# Source data
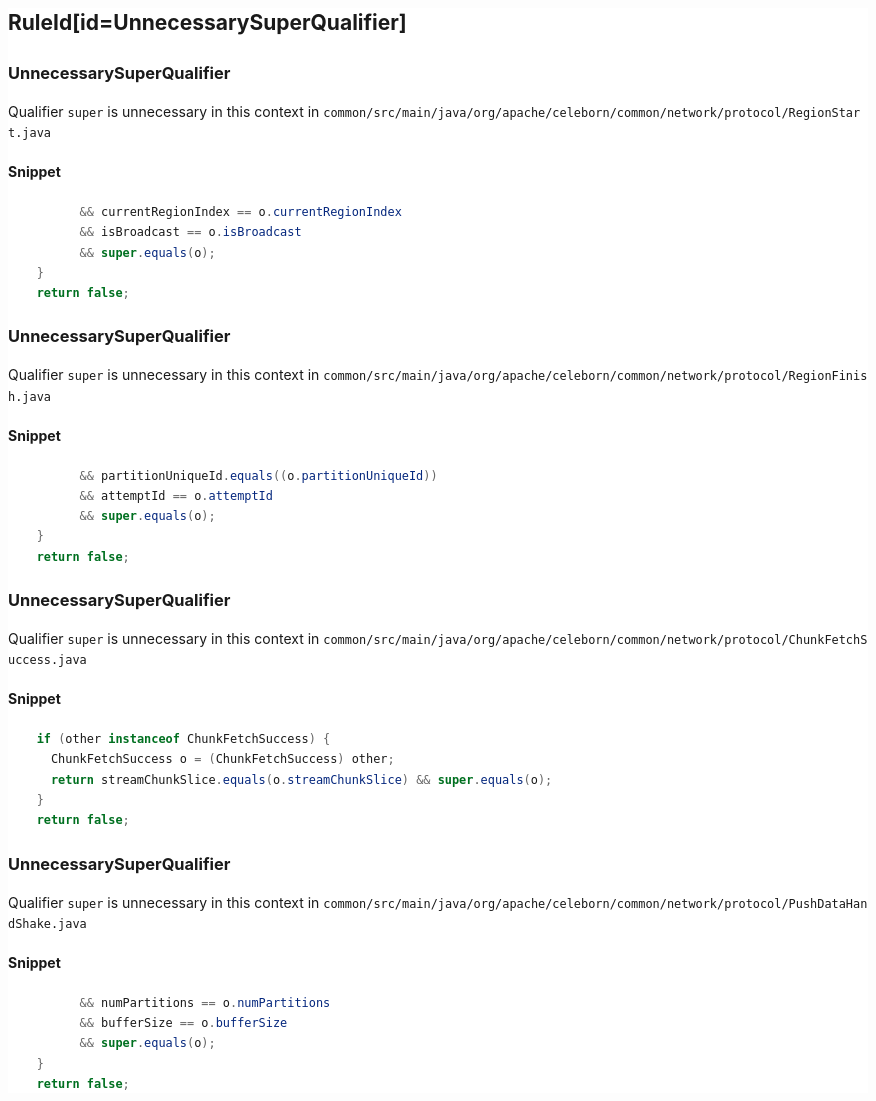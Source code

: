 ## RuleId[id=UnnecessarySuperQualifier]
### UnnecessarySuperQualifier
Qualifier `super` is unnecessary in this context
in `common/src/main/java/org/apache/celeborn/common/network/protocol/RegionStart.java`
#### Snippet
```java
          && currentRegionIndex == o.currentRegionIndex
          && isBroadcast == o.isBroadcast
          && super.equals(o);
    }
    return false;
```

### UnnecessarySuperQualifier
Qualifier `super` is unnecessary in this context
in `common/src/main/java/org/apache/celeborn/common/network/protocol/RegionFinish.java`
#### Snippet
```java
          && partitionUniqueId.equals((o.partitionUniqueId))
          && attemptId == o.attemptId
          && super.equals(o);
    }
    return false;
```

### UnnecessarySuperQualifier
Qualifier `super` is unnecessary in this context
in `common/src/main/java/org/apache/celeborn/common/network/protocol/ChunkFetchSuccess.java`
#### Snippet
```java
    if (other instanceof ChunkFetchSuccess) {
      ChunkFetchSuccess o = (ChunkFetchSuccess) other;
      return streamChunkSlice.equals(o.streamChunkSlice) && super.equals(o);
    }
    return false;
```

### UnnecessarySuperQualifier
Qualifier `super` is unnecessary in this context
in `common/src/main/java/org/apache/celeborn/common/network/protocol/PushDataHandShake.java`
#### Snippet
```java
          && numPartitions == o.numPartitions
          && bufferSize == o.bufferSize
          && super.equals(o);
    }
    return false;
```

# What to do
"common" is the word to look for; copy every line of the data that has it.

# Reply
in `common/src/main/java/org/apache/celeborn/common/network/protocol/RegionStart.java`
in `common/src/main/java/org/apache/celeborn/common/network/protocol/RegionFinish.java`
in `common/src/main/java/org/apache/celeborn/common/network/protocol/ChunkFetchSuccess.java`
in `common/src/main/java/org/apache/celeborn/common/network/protocol/PushDataHandShake.java`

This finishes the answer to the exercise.